Los enemigos del proceso plantearon, como bandera de campaña en el torpe plebiscito convocado por el señor Santos, condiciones que la contraparte no aceptaría jamás y que el gobierno no podría imponer unilateralmente. Sin embargo, la prédica caló y ganaron con el No a lo pactado. Pero no era viable exigir lo imposible para no pactar. Con voluntad omnímoda de una de las partes era sentarse a la mesa, de nuevo, para terminar en nada. Y ese no era el objetivo. A la paz no se llega ni con sed de venganza ni para mitigar dolores familiares. A la paz se llega con los espíritus libres de pretensiones tóxicas. Por eso, el Congreso terció y validó los cambios sugeridos, por mentes normales del No, al acuerdo original.
Hubo desmovilización, entrega de armas,
concentración en zonas veredales, verificación de la ONU
y creación de un partido político
Mal que bien, hubo desmovilización, entrega de armas, concentración en zonas veredales, verificación de la ONU y creación de un partido político que materializara el paso de las armas a la política. En dos platos, ese paso, tan esquivo durante tanto tiempo, se logró con el más grande y fuerte de los movimientos guerrilleros.
Independientemente del error de haberle puesto al partido el mismo nombre de la guerrilla, el antiguo secretariado se equivocó al escoger listas para Congreso y candidato presidencial cerrándose a sectores de izquierda democrática que atrajeran electores con su presencia en los primeros cuadros. La figuración de Imelda Daza, la fórmula vicepresidencial de Timochenko, es insuficiente.
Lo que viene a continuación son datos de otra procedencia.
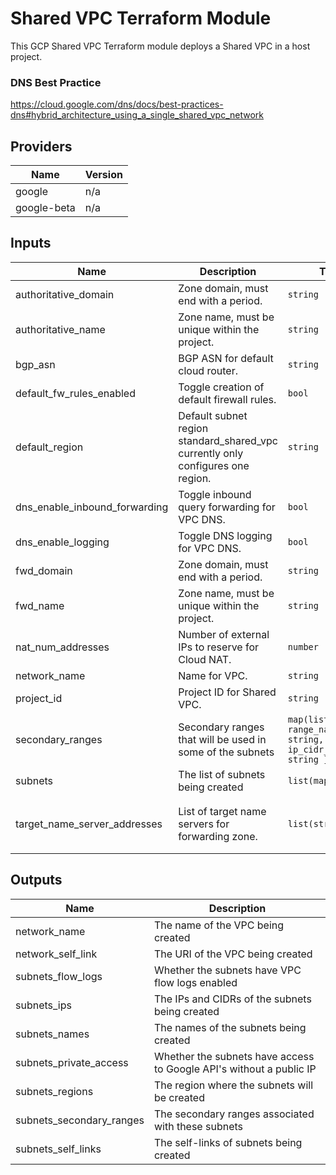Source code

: # Shared VPC Terraform Module

This GCP Shared VPC Terraform module deploys a Shared VPC in a host project.


### DNS Best Practice

https://cloud.google.com/dns/docs/best-practices-dns#hybrid_architecture_using_a_single_shared_vpc_network

## Providers

| Name | Version |
|------|---------|
| google | n/a |
| google-beta | n/a |

## Inputs

| Name | Description | Type | Default | Required |
|------|-------------|------|---------|:-----:|
| authoritative\_domain | Zone domain, must end with a period. | `string` | `"gcp.example.com."` | no |
| authoritative\_name | Zone name, must be unique within the project. | `string` | `"gcp-example-com"` | no |
| bgp\_asn | BGP ASN for default cloud router. | `string` | `64513` | no |
| default\_fw\_rules\_enabled | Toggle creation of default firewall rules. | `bool` | `true` | no |
| default\_region | Default subnet region standard\_shared\_vpc currently only configures one region. | `string` | n/a | yes |
| dns\_enable\_inbound\_forwarding | Toggle inbound query forwarding for VPC DNS. | `bool` | `true` | no |
| dns\_enable\_logging | Toggle DNS logging for VPC DNS. | `bool` | `true` | no |
| fwd\_domain | Zone domain, must end with a period. | `string` | `"corp.example."` | no |
| fwd\_name | Zone name, must be unique within the project. | `string` | `"corp-example-com"` | no |
| nat\_num\_addresses | Number of external IPs to reserve for Cloud NAT. | `number` | `2` | no |
| network\_name | Name for VPC. | `string` | n/a | yes |
| project\_id | Project ID for Shared VPC. | `string` | n/a | yes |
| secondary\_ranges | Secondary ranges that will be used in some of the subnets | `map(list(object({ range_name = string, ip_cidr_range = string })))` | `{}` | no |
| subnets | The list of subnets being created | `list(map(string))` | `[]` | no |
| target\_name\_server\_addresses | List of target name servers for forwarding zone. | `list(string)` | <pre>[<br>  "8.8.8.8",<br>  "8.8.4.4"<br>]</pre> | no |

## Outputs

| Name | Description |
|------|-------------|
| network\_name | The name of the VPC being created |
| network\_self\_link | The URI of the VPC being created |
| subnets\_flow\_logs | Whether the subnets have VPC flow logs enabled |
| subnets\_ips | The IPs and CIDRs of the subnets being created |
| subnets\_names | The names of the subnets being created |
| subnets\_private\_access | Whether the subnets have access to Google API's without a public IP |
| subnets\_regions | The region where the subnets will be created |
| subnets\_secondary\_ranges | The secondary ranges associated with these subnets |
| subnets\_self\_links | The self-links of subnets being created |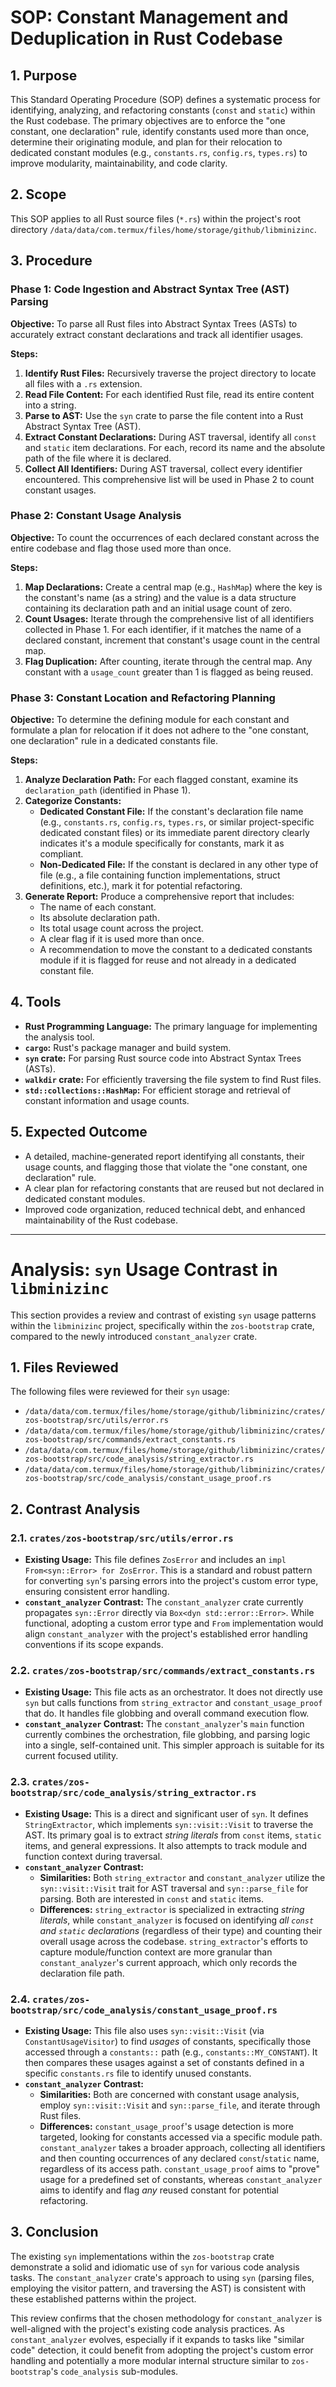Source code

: # SOP: Constant Management and Deduplication in Rust Codebase

## 1. Purpose
This Standard Operating Procedure (SOP) defines a systematic process for identifying, analyzing, and refactoring constants (`const` and `static`) within the Rust codebase. The primary objectives are to enforce the "one constant, one declaration" rule, identify constants used more than once, determine their originating module, and plan for their relocation to dedicated constant modules (e.g., `constants.rs`, `config.rs`, `types.rs`) to improve modularity, maintainability, and code clarity.

## 2. Scope
This SOP applies to all Rust source files (`*.rs`) within the project's root directory `/data/data/com.termux/files/home/storage/github/libminizinc`.

## 3. Procedure

### Phase 1: Code Ingestion and Abstract Syntax Tree (AST) Parsing
**Objective:** To parse all Rust files into Abstract Syntax Trees (ASTs) to accurately extract constant declarations and track all identifier usages.

**Steps:**
1.  **Identify Rust Files:** Recursively traverse the project directory to locate all files with a `.rs` extension.
2.  **Read File Content:** For each identified Rust file, read its entire content into a string.
3.  **Parse to AST:** Use the `syn` crate to parse the file content into a Rust Abstract Syntax Tree (AST).
4.  **Extract Constant Declarations:** During AST traversal, identify all `const` and `static` item declarations. For each, record its name and the absolute path of the file where it is declared.
5.  **Collect All Identifiers:** During AST traversal, collect every identifier encountered. This comprehensive list will be used in Phase 2 to count constant usages.

### Phase 2: Constant Usage Analysis
**Objective:** To count the occurrences of each declared constant across the entire codebase and flag those used more than once.

**Steps:**
1.  **Map Declarations:** Create a central map (e.g., `HashMap`) where the key is the constant's name (as a string) and the value is a data structure containing its declaration path and an initial usage count of zero.
2.  **Count Usages:** Iterate through the comprehensive list of all identifiers collected in Phase 1. For each identifier, if it matches the name of a declared constant, increment that constant's usage count in the central map.
3.  **Flag Duplication:** After counting, iterate through the central map. Any constant with a `usage_count` greater than 1 is flagged as being reused.

### Phase 3: Constant Location and Refactoring Planning
**Objective:** To determine the defining module for each constant and formulate a plan for relocation if it does not adhere to the "one constant, one declaration" rule in a dedicated constants file.

**Steps:**
1.  **Analyze Declaration Path:** For each flagged constant, examine its `declaration_path` (identified in Phase 1).
2.  **Categorize Constants:**
    *   **Dedicated Constant File:** If the constant's declaration file name (e.g., `constants.rs`, `config.rs`, `types.rs`, or similar project-specific dedicated constant files) or its immediate parent directory clearly indicates it's a module specifically for constants, mark it as compliant.
    *   **Non-Dedicated File:** If the constant is declared in any other type of file (e.g., a file containing function implementations, struct definitions, etc.), mark it for potential refactoring.
3.  **Generate Report:** Produce a comprehensive report that includes:
    *   The name of each constant.
    *   Its absolute declaration path.
    *   Its total usage count across the project.
    *   A clear flag if it is used more than once.
    *   A recommendation to move the constant to a dedicated constants module if it is flagged for reuse and not already in a dedicated constant file.

## 4. Tools
*   **Rust Programming Language:** The primary language for implementing the analysis tool.
*   **`cargo`:** Rust's package manager and build system.
*   **`syn` crate:** For parsing Rust source code into Abstract Syntax Trees (ASTs).
*   **`walkdir` crate:** For efficiently traversing the file system to find Rust files.
*   **`std::collections::HashMap`:** For efficient storage and retrieval of constant information and usage counts.

## 5. Expected Outcome
*   A detailed, machine-generated report identifying all constants, their usage counts, and flagging those that violate the "one constant, one declaration" rule.
*   A clear plan for refactoring constants that are reused but not declared in dedicated constant modules.
*   Improved code organization, reduced technical debt, and enhanced maintainability of the Rust codebase.

---

# Analysis: `syn` Usage Contrast in `libminizinc`

This section provides a review and contrast of existing `syn` usage patterns within the `libminizinc` project, specifically within the `zos-bootstrap` crate, compared to the newly introduced `constant_analyzer` crate.

## 1. Files Reviewed
The following files were reviewed for their `syn` usage:
*   `/data/data/com.termux/files/home/storage/github/libminizinc/crates/zos-bootstrap/src/utils/error.rs`
*   `/data/data/com.termux/files/home/storage/github/libminizinc/crates/zos-bootstrap/src/commands/extract_constants.rs`
*   `/data/data/com.termux/files/home/storage/github/libminizinc/crates/zos-bootstrap/src/code_analysis/string_extractor.rs`
*   `/data/data/com.termux/files/home/storage/github/libminizinc/crates/zos-bootstrap/src/code_analysis/constant_usage_proof.rs`

## 2. Contrast Analysis

### 2.1. `crates/zos-bootstrap/src/utils/error.rs`
*   **Existing Usage:** This file defines `ZosError` and includes an `impl From<syn::Error> for ZosError`. This is a standard and robust pattern for converting `syn`'s parsing errors into the project's custom error type, ensuring consistent error handling.
*   **`constant_analyzer` Contrast:** The `constant_analyzer` crate currently propagates `syn::Error` directly via `Box<dyn std::error::Error>`. While functional, adopting a custom error type and `From` implementation would align `constant_analyzer` with the project's established error handling conventions if its scope expands.

### 2.2. `crates/zos-bootstrap/src/commands/extract_constants.rs`
*   **Existing Usage:** This file acts as an orchestrator. It does not directly use `syn` but calls functions from `string_extractor` and `constant_usage_proof` that do. It handles file globbing and overall command execution flow.
*   **`constant_analyzer` Contrast:** The `constant_analyzer`'s `main` function currently combines the orchestration, file globbing, and parsing logic into a single, self-contained unit. This simpler approach is suitable for its current focused utility.

### 2.3. `crates/zos-bootstrap/src/code_analysis/string_extractor.rs`
*   **Existing Usage:** This is a direct and significant user of `syn`. It defines `StringExtractor`, which implements `syn::visit::Visit` to traverse the AST. Its primary goal is to extract *string literals* from `const` items, `static` items, and general expressions. It also attempts to track module and function context during traversal.
*   **`constant_analyzer` Contrast:**
    *   **Similarities:** Both `string_extractor` and `constant_analyzer` utilize the `syn::visit::Visit` trait for AST traversal and `syn::parse_file` for parsing. Both are interested in `const` and `static` items.
    *   **Differences:** `string_extractor` is specialized in extracting *string literals*, while `constant_analyzer` is focused on identifying *all `const` and `static` declarations* (regardless of their type) and counting their overall usage across the codebase. `string_extractor`'s efforts to capture module/function context are more granular than `constant_analyzer`'s current approach, which only records the declaration file path.

### 2.4. `crates/zos-bootstrap/src/code_analysis/constant_usage_proof.rs`
*   **Existing Usage:** This file also uses `syn::visit::Visit` (via `ConstantUsageVisitor`) to find *usages* of constants, specifically those accessed through a `constants::` path (e.g., `constants::MY_CONSTANT`). It then compares these usages against a set of constants defined in a specific `constants.rs` file to identify unused constants.
*   **`constant_analyzer` Contrast:**
    *   **Similarities:** Both are concerned with constant usage analysis, employ `syn::visit::Visit` and `syn::parse_file`, and iterate through Rust files.
    *   **Differences:** `constant_usage_proof`'s usage detection is more targeted, looking for constants accessed via a specific module path. `constant_analyzer` takes a broader approach, collecting all identifiers and then counting occurrences of any declared `const`/`static` name, regardless of its access path. `constant_usage_proof` aims to "prove" usage for a predefined set of constants, whereas `constant_analyzer` aims to identify and flag *any* reused constant for potential refactoring.

## 3. Conclusion
The existing `syn` implementations within the `zos-bootstrap` crate demonstrate a solid and idiomatic use of `syn` for various code analysis tasks. The `constant_analyzer` crate's approach to using `syn` (parsing files, employing the visitor pattern, and traversing the AST) is consistent with these established patterns within the project.

This review confirms that the chosen methodology for `constant_analyzer` is well-aligned with the project's existing code analysis practices. As `constant_analyzer` evolves, especially if it expands to tasks like "similar code" detection, it could benefit from adopting the project's custom error handling and potentially a more modular internal structure similar to `zos-bootstrap`'s `code_analysis` sub-modules.
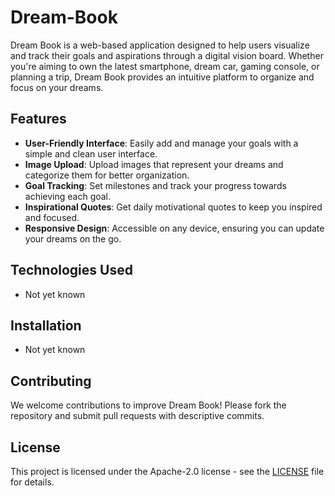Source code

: # Dream-Book
Dream Book is a web-based application designed to help users visualize and track their goals and aspirations through a digital vision board. Whether you're aiming to own the latest smartphone, dream car, gaming console, or planning a trip, Dream Book provides an intuitive platform to organize and focus on your dreams.

## Features
- **User-Friendly Interface**: Easily add and manage your goals with a simple and clean user interface.
- **Image Upload**: Upload images that represent your dreams and categorize them for better organization.
- **Goal Tracking**: Set milestones and track your progress towards achieving each goal.
- **Inspirational Quotes**: Get daily motivational quotes to keep you inspired and focused.
- **Responsive Design**: Accessible on any device, ensuring you can update your dreams on the go.

## Technologies Used
- Not yet known

## Installation
- Not yet known

## Contributing
We welcome contributions to improve Dream Book! Please fork the repository and submit pull requests with descriptive commits.

## License
This project is licensed under the Apache-2.0 license - see the [LICENSE](LICENSE) file for details.
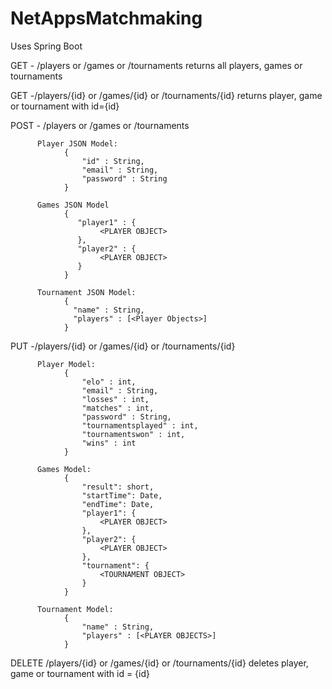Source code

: # NetAppsMatchmaking
Uses Spring Boot

GET - /players or /games or /tournaments
returns all players, games or tournaments

GET -/players/{id} or /games/{id} or /tournaments/{id}
returns player, game or tournament with id={id}

POST - /players or /games or /tournaments

          Player JSON Model:
                {
                    "id" : String,
                    "email" : String,
                    "password" : String
                }

          Games JSON Model
                {
                   "player1" : {
                        <PLAYER OBJECT>
                   },
                   "player2" : {
                        <PLAYER OBJECT>
                   }
                }

          Tournament JSON Model:
                {
                  "name" : String,
                  "players" : [<Player Objects>]
                }         

PUT -/players/{id} or /games/{id} or /tournaments/{id}

          Player Model:
                {
                    "elo" : int,
                    "email" : String,
                    "losses" : int,
                    "matches" : int,
                    "password" : String,
                    "tournamentsplayed" : int,
                    "tournamentswon" : int,
                    "wins" : int
                }

          Games Model:
                {
                    "result": short,
                    "startTime": Date,
                    "endTime": Date,
                    "player1": {
                        <PLAYER OBJECT>
                    },
                    "player2": {
                        <PLAYER OBJECT>
                    },
                    "tournament": {
                        <TOURNAMENT OBJECT>
                    }
                }

          Tournament Model:
                {
                    "name" : String,
                    "players" : [<PLAYER OBJECTS>]
                }

DELETE /players/{id} or /games/{id} or /tournaments/{id}
deletes player, game or tournament with id = {id}
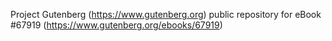 Project Gutenberg (https://www.gutenberg.org) public repository for
eBook #67919 (https://www.gutenberg.org/ebooks/67919)
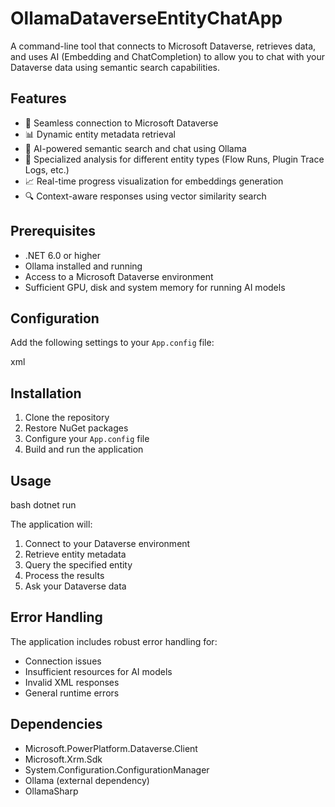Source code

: ﻿# OllamaDataverseEntityChatApp

A command-line tool that connects to Microsoft Dataverse, retrieves data, and uses AI (Embedding and ChatCompletion) to allow you to chat with your Dataverse data using semantic search capabilities.

## Features

- 🔌 Seamless connection to Microsoft Dataverse
- 📊 Dynamic entity metadata retrieval
- 🤖 AI-powered semantic search and chat using Ollama
- 🎯 Specialized analysis for different entity types (Flow Runs, Plugin Trace Logs, etc.)
- 📈 Real-time progress visualization for embeddings generation
- 🔍 Context-aware responses using vector similarity search

## Prerequisites

- .NET 6.0 or higher
- Ollama installed and running
- Access to a Microsoft Dataverse environment
- Sufficient GPU, disk and system memory for running AI models

## Configuration

Add the following settings to your `App.config` file:

xml
<configuration>
<appSettings>
    <add key="DataverseConnectionString" value="AuthType=ClientSecret;url=;ClientId=;ClientSecret=" />
    <add key="AIModel" value="llama3" />
    <add key="OllamaHost" value="Enter Ollama host IP address here" />
    <add key="OllamaPort" value="Enter Ollama port number here" />
    <add key="MaxRecords" value="10" />
</appSettings>
</configuration>


## Installation

1. Clone the repository
2. Restore NuGet packages
3. Configure your `App.config` file
4. Build and run the application

## Usage

bash
dotnet run


The application will:
1. Connect to your Dataverse environment
2. Retrieve entity metadata
3. Query the specified entity
4. Process the results
5. Ask your Dataverse data

## Error Handling

The application includes robust error handling for:
- Connection issues
- Insufficient resources for AI models
- Invalid XML responses
- General runtime errors

## Dependencies

- Microsoft.PowerPlatform.Dataverse.Client
- Microsoft.Xrm.Sdk
- System.Configuration.ConfigurationManager
- Ollama (external dependency)
- OllamaSharp
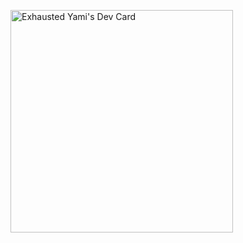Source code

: <a href="https://app.daily.dev/exhaustedyami"><img src="https://api.daily.dev/devcards/v2/gYFtZh0N2XR4M1FyI2jQu.png?type=default&r=ixg" width="356" alt="Exhausted Yami's Dev Card"/></a>

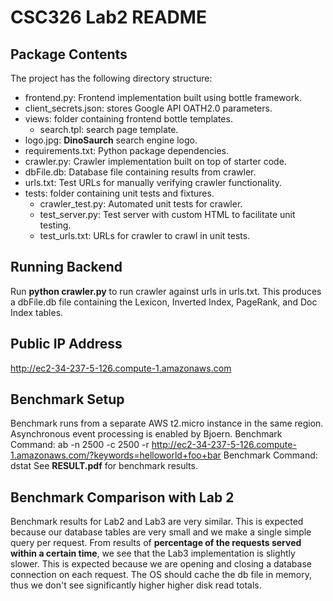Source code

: CSC326 Lab2 README
==================
Package Contents
----------------
The project has the following directory structure:
- frontend.py: Frontend implementation built using bottle framework.
- client_secrets.json: stores Google API OATH2.0 parameters.
- views: folder containing frontend bottle templates.
    - search.tpl: search page template.
- logo.jpg: **DinoSaurch** search engine logo.
- requirements.txt: Python package dependencies.
- crawler.py: Crawler implementation built on top of starter code.
- dbFile.db: Database file containing results from crawler.
- urls.txt: Test URLs for manually verifying crawler functionality.
- tests: folder containing unit tests and fixtures.
    - crawler_test.py: Automated unit tests for crawler.
    - test_server.py: Test server with custom HTML to facilitate unit testing.
    - test_urls.txt: URLs for crawler to crawl in unit tests.

Running Backend
---------------
Run **python crawler.py** to run crawler against urls in urls.txt. This produces
a dbFile.db file containing the Lexicon, Inverted Index, PageRank, and Doc Index
tables.

Public IP Address
-----------------
http://ec2-34-237-5-126.compute-1.amazonaws.com

Benchmark Setup
---------------
Benchmark runs from a separate AWS t2.micro instance in the same region.
Asynchronous event processing is enabled by Bjoern.
Benchmark Command: ab -n 2500 -c 2500 -r http://ec2-34-237-5-126.compute-1.amazonaws.com/?keywords=helloworld+foo+bar
Benchmark Command: dstat
See **RESULT.pdf** for benchmark results.

Benchmark Comparison with Lab 2
-------------------------------
Benchmark results for Lab2 and Lab3 are very similar. This is expected because 
our database tables are very small and we make a single simple query per request.
From results of **percentage of the requests served within a certain time**,
we see that the Lab3 implementation is slightly slower. This is expected because
we are opening and closing a database connection on each request. The OS should cache the db file in memory, thus we don't see significantly higher
higher disk read totals.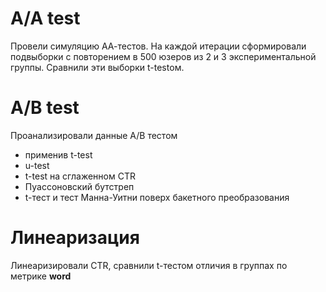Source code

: # A/A test
Провели симуляцию АА-тестов. На каждой итерации сформировали подвыборки с повторением в 500 юзеров из 2 и 3 экспериментальной группы. Сравнили эти выборки t-testом.  
# A/B test
Проанализировали данные A/B тестом  
- применив t-test  
- u-test
- t-test на сглаженном CTR
- Пуассоновский бутстреп
- t-тест и тест Манна-Уитни поверх бакетного преобразования  
# Линеаризация
Линеаризировали CTR, сравнили  t-тестом отличия в группах по метрике
__word__
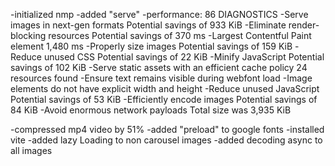 -initialized nmp
-added "serve"
-performance: 86
DIAGNOSTICS
-Serve images in next-gen formats Potential savings of 933 KiB
-Eliminate render-blocking resources Potential savings of 370 ms
-Largest Contentful Paint element 1,480 ms
-Properly size images Potential savings of 159 KiB
-Reduce unused CSS Potential savings of 22 KiB
-Minify JavaScript Potential savings of 102 KiB
-Serve static assets with an efficient cache policy 24 resources found
-Ensure text remains visible during webfont load
-Image elements do not have explicit width and height
-Reduce unused JavaScript Potential savings of 53 KiB
-Efficiently encode images Potential savings of 84 KiB
-Avoid enormous network payloads Total size was 3,935 KiB

-compressed mp4 video by 51%
-added "preload" to google fonts
-installed vite
-added lazy Loading to non carousel images
-added decoding async to all images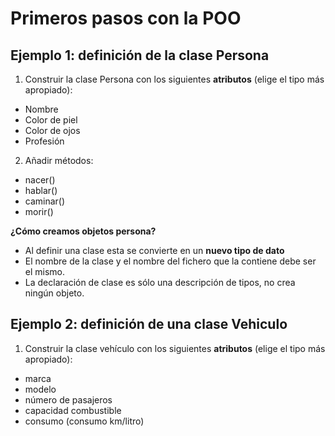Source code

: # Primeros pasos con la POO

## Ejemplo 1: definición de la clase Persona

1. Construir la clase Persona con los siguientes **atributos** (elige el tipo más apropiado):

- Nombre
- Color de piel
- Color de ojos
- Profesión

2. Añadir métodos:

- nacer()
- hablar()
- caminar()
- morir()

**¿Cómo creamos objetos persona?**

- Al definir una clase esta se convierte en un **nuevo tipo de dato**
- El nombre de la clase y el nombre del fichero que la contiene debe ser el mismo.
- La declaración de clase es sólo una descripción de tipos, no crea ningún objeto.


## Ejemplo 2: definición de una clase Vehiculo

1. Construir la clase vehículo con los siguientes **atributos** (elige el tipo más apropiado):

- marca
- modelo
- número de pasajeros
- capacidad combustible
- consumo (consumo km/litro)



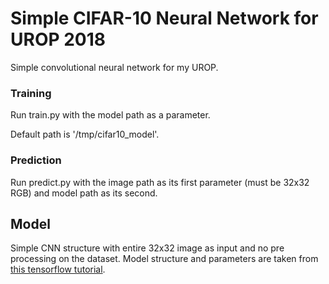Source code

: # Simple CIFAR-10 Neural Network for UROP 2018
Simple convolutional neural network for my UROP.

### Training
Run train.py with the model path as a parameter.

Default path is '/tmp/cifar10_model'.

### Prediction
Run predict.py with the image path as its first parameter (must be 32x32 RGB) and model path as its second.

## Model
Simple CNN structure with entire 32x32 image as input and no pre processing on the dataset.
Model structure and parameters are taken from [this tensorflow tutorial](https://www.tensorflow.org/tutorials/deep_cnn).
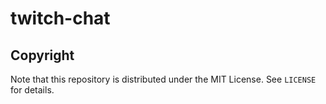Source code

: # twitch-chat

## Copyright
Note that this repository is distributed under the MIT License. See `LICENSE` for details.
Mejor lo hizo el M-19 al suscribir su paz y, no obstante, desapareció del mapa político tras sus sorpresas en la elección presidencial de 1990 (Navarro sacó más votos que el candidato conservador) y su elevada representación en la Constituyente de 1991.
El contrasentido de excluir a las víctimas de participar políticamente con la derrota de las jurisdicciones especiales de paz, fue una bala de oxígeno que el ‘Centro Democrático’, Cambio Radical y algunos conservadores les regalaron a las Farc, pues donde hay ocho millones de víctimas no se descarta un efecto bumerang que castigue la insensatez, entre otras cosas porque confundieron un cambio profundo en el sistema con un cambio de sistema. La mentira que vienen vendiéndonos hasta el límite de lo inadmisible, sin medir las consecuencias de su táctica de doble filo, convencidos de que su optimismo les dará un espaldarazo sin riesgo de que la tendencia guerrerista se revierta en 2018. Enfermar de intolerancia, dentro de una peligrosa cultura de queja sistemática, conduce a interpretar como malos los buenos momentos de una experiencia positiva de paz.
Ya los indicadores muestran, con las Farc modelo 2018, preparadas para elegir en vez de seguir matando pueblo, que en el país hay menos muertos, más inversión extranjera y el nivel más bajo de riesgo país de nuestra historia como mercado emergente.